## TASK PROMPT
Restate the records in their entirety, word for word.

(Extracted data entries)
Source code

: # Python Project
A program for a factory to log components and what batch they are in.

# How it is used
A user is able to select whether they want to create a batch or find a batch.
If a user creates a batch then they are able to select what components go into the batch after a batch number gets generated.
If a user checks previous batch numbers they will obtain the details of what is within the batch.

## YOUR SOLUTION
Source code

: # Python Project
A program for a factory to log components and what batch they are in.

# How it is used
A user is able to select whether they want to create a batch or find a batch.
If a user creates a batch then they are able to select what components go into the batch after a batch number gets generated.
If a user checks previous batch numbers they will obtain the details of what is within the batch.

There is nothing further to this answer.